Chefs – big and small – took centre stage at the Aylsham Food Festival. As guest speakers, and in the kitchen, demonstrating cookery skills or juggling in the square, they were everywhere.
They were taking part in the 14th annual three-day event in the Market Place and Town Hall at Aylsham, held to celebrate all that is good about local food supplied by local producers.
Organised by Slow Food Aylsham and Cittaslow Aylsham, the festival attracted a wide range of interest from near and far, many booking tickets for the Festival Dinner at Aylsham High School and a fry-up at the Big Sunday Brunch in the Town Hall while shoppers at the Saturday Farmers’ Market were delighted with the Culinary Capers of the “juggling chef”.
The traditional event is always held on the first weekend of October coinciding with the Farmers’ Market, the end of the harvest and apple picking.
Local cider maker David Warren and his daughter Rosie kicked off the festival the week before with a demonstration of apple crushing and cider tasting.
But the main event was “An Evening with Charlie Hodson and Steve Thorpe” at the festival supper in the High School. Both are first class Norfolk chefs and champions of keeping it local and old friends of Slow Food.
After the meal of venison chilli with rice or flatbread, salsa, guacamole, and apple three-ways for dessert, all prepared, cooked and served by the High School catering students, the guest speakers spoke of their confidence in the future of Norfolk’s hospitality business despite the changing nature of the food industry, the collapse of restaurants and the impact of what we eat on the environment.
Charlie Hodson told the 80 diners that the quality of cooking and enthusiasm shown by the students was inspirational and that “we are in safe hands” with the next generation of foodies.
The extended Farmers’ Market was particularly successful and many stalls sold out as shoppers were treated to some street entertainment by “juggling chef” Ian Marchant.

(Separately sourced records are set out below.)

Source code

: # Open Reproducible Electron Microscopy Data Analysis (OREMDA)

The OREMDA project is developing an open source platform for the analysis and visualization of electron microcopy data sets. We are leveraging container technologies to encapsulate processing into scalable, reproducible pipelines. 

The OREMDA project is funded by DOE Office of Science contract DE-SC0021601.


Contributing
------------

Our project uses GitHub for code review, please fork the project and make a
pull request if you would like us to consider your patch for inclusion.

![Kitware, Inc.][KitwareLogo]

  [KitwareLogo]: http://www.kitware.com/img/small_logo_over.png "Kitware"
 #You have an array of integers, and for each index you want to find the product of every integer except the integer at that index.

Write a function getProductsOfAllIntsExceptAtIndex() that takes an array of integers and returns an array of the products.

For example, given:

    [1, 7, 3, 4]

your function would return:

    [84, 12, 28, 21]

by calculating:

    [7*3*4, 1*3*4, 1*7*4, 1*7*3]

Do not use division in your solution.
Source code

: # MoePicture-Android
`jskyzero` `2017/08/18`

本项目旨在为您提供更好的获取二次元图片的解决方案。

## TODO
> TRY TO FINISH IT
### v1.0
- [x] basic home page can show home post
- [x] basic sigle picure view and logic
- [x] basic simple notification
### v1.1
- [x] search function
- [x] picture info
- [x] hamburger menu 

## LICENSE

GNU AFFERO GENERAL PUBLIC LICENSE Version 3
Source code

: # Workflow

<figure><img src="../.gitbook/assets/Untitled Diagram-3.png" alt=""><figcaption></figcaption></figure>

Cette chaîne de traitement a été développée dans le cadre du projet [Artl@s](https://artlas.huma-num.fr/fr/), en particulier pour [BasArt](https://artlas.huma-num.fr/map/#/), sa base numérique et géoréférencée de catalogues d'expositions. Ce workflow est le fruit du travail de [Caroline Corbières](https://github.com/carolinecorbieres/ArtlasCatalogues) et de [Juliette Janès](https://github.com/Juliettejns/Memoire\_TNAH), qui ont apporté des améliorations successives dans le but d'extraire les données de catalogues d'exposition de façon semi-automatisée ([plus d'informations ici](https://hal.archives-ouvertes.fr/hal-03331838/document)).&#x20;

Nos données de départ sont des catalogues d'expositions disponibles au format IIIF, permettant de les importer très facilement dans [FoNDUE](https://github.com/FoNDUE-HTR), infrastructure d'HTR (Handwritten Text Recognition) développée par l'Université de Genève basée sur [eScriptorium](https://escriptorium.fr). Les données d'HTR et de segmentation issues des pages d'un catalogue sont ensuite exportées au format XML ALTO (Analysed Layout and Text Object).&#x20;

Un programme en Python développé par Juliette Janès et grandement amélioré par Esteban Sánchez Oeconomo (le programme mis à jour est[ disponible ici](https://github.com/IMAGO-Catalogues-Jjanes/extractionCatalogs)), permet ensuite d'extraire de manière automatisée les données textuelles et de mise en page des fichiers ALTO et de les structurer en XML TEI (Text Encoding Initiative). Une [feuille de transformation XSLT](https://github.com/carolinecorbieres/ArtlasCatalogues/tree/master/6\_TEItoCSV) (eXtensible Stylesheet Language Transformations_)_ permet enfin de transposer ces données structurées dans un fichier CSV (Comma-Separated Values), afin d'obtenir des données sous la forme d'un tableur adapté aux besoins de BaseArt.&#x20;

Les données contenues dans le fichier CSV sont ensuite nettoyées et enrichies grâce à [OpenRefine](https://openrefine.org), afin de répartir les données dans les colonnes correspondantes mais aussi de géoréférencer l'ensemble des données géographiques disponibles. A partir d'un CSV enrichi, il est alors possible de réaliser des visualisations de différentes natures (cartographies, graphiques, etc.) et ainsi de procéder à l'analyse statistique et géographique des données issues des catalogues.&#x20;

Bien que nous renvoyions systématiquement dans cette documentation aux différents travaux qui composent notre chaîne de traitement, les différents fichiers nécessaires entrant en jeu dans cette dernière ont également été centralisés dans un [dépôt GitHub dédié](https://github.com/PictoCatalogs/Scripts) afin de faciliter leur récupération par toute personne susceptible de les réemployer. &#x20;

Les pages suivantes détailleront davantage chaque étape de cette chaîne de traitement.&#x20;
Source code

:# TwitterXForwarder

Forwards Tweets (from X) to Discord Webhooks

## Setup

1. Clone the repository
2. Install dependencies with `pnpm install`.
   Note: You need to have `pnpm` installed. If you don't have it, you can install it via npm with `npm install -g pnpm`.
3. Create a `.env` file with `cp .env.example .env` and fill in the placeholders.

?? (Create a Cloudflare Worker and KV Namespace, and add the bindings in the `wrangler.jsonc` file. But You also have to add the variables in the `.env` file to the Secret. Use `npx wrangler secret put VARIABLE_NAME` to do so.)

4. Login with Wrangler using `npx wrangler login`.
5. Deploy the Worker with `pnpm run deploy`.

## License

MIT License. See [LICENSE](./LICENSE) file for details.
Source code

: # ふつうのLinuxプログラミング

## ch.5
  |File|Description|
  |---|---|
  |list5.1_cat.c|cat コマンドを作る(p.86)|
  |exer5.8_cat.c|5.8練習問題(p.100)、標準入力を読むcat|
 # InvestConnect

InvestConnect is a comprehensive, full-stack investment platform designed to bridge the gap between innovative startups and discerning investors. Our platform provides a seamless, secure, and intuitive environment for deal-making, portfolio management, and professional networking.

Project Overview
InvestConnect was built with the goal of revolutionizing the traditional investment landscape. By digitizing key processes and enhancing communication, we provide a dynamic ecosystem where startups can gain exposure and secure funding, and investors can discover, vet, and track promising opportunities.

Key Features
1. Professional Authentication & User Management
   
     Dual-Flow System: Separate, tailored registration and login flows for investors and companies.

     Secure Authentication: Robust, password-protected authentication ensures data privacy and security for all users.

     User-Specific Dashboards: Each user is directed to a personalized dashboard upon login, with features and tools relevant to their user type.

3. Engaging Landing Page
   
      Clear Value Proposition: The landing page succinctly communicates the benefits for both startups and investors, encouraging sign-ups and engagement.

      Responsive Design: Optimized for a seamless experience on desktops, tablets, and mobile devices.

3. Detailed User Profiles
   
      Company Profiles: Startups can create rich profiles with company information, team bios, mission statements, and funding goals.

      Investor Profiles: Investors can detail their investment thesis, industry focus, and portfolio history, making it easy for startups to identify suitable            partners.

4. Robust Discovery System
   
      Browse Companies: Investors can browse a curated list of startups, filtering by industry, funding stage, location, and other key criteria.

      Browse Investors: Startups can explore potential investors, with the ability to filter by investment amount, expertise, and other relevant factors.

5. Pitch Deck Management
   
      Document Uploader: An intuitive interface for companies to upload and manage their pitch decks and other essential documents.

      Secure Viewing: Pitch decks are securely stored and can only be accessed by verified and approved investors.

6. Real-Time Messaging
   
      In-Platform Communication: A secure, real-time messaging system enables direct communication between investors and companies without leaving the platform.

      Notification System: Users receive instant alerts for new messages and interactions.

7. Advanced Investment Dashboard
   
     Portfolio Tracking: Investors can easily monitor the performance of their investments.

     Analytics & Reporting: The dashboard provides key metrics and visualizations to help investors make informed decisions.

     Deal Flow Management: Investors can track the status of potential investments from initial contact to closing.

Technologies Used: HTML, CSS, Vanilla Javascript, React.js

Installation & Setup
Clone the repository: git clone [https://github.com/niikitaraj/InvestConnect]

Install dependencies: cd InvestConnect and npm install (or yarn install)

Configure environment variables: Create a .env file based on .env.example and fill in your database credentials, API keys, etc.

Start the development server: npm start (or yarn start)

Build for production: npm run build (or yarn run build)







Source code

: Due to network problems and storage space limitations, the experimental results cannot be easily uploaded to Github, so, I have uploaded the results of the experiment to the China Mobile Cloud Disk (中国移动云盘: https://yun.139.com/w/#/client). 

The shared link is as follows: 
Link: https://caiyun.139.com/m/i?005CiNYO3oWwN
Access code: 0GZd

In the Town Hall, local chef Derrol Waller gave a demonstration of what you can do with just £10 and ingredients bought from the market. His warm Norfolk Dapple, celery and garlic mustard salad – with croutons – went down well with his audience.
As did the fried sausage and pork, followed by an apple and pear dessert.
And, despite the torrential rain on the Sunday, about 70 residents, including a significant contingent from St Michael’s Church, sat down for the Big Brunch prepared and served by Slow Food members and friends.
SFA chair Patrick Prekopp said: “This year’s festival was probably one of our best in recent years and proof that
the community spirit and food awareness in the town is alive and well.”